━━ Task inputs ━━

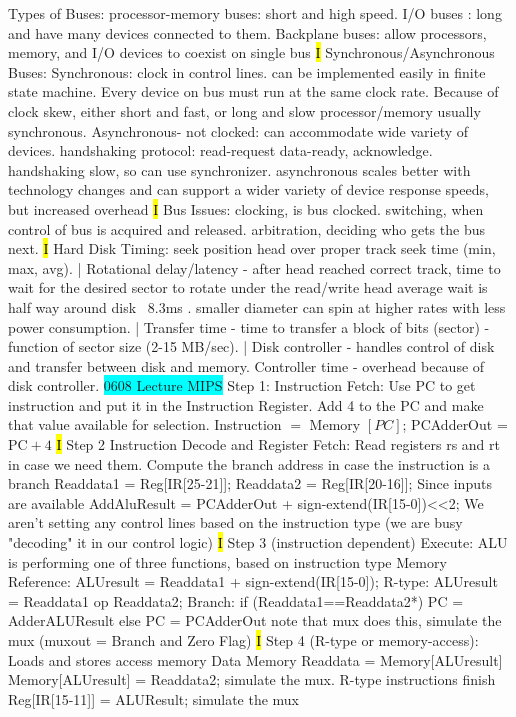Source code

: \documentclass[fontsize=4pt]{scrartcl}
\begin{document}
Types of Buses: processor-memory buses: short and high speed. I/O buses : long and have many devices connected to them. Backplane buses: allow processors, memory, and I/O devices to coexist on single bus
\hl{I}
Synchronous/Asynchronous Buses: Synchronous: clock in control lines. can be implemented easily in finite state machine. Every device on bus must run at the same clock rate. Because of clock skew, either short and fast, or long and slow processor/memory usually synchronous. Asynchronous- not clocked: can accommodate wide variety of devices. handshaking protocol: read-request data-ready, acknowledge. handshaking slow, so can use synchronizer. asynchronous scales better with technology changes and can support a wider variety of device response speeds, but increased overhead
\hl{I} Bus Issues: clocking, is bus clocked. switching, when control of bus is acquired and released. arbitration, deciding who gets the bus next.
\hl{I} Hard Disk Timing: seek position head over proper track seek time (min, max, avg). | Rotational delay/latency - after head reached correct track, time to wait for the desired sector to rotate under the read/write head average wait is half way around disk ~8.3ms . smaller diameter can spin at higher rates with less power consumption. | Transfer time - time to transfer a block of bits (sector) - function of sector size (2-15 MB/sec). | Disk controller - handles control of disk and transfer between disk and memory. Controller time - overhead because of disk controller.
\colorbox{Cyan}{0608 Lecture MIPS} Step 1: Instruction Fetch: Use PC to get instruction and put it in the Instruction Register. Add 4 to the PC and make that value available for selection. Instruction $=$ Memory $[P C]$; PCAdderOut =$\mathrm{PC}+4$
\hl{I}
Step 2 Instruction Decode and Register Fetch: Read registers rs and rt in case we need them. Compute the branch address in case the instruction is a branch Readdata1 = Reg[IR[25-21]]; Readdata2 = Reg[IR[20-16]]; Since inputs are available AddAluResult = PCAdderOut + sign-extend(IR[15-0])<<2;	We aren't setting any control lines based on the instruction type (we are busy "decoding" it in our control logic)
\hl{I}
Step 3 (instruction dependent) Execute: ALU is performing one of three functions, based on instruction type Memory Reference: ALUresult = Readdata1 + sign-extend(IR[15-0]); R-type: ALUresult = Readdata1 op Readdata2; Branch: if (Readdata1==Readdata2*) PC = AdderALUResult else PC = PCAdderOut  note that mux does this, simulate the mux (muxout = Branch and Zero Flag)
\hl{I}
Step 4 (R-type or memory-access): Loads and stores access memory Data Memory Readdata = Memory[ALUresult] Memory[ALUresult] = Readdata2; simulate the mux. R-type instructions finish	Reg[IR[15-11]] = ALUResult;  simulate the mux
\end{document}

━━━

## What you need to do
Using the records above, say how many lines contain the word "based". Write the number alone.

## Finished task
2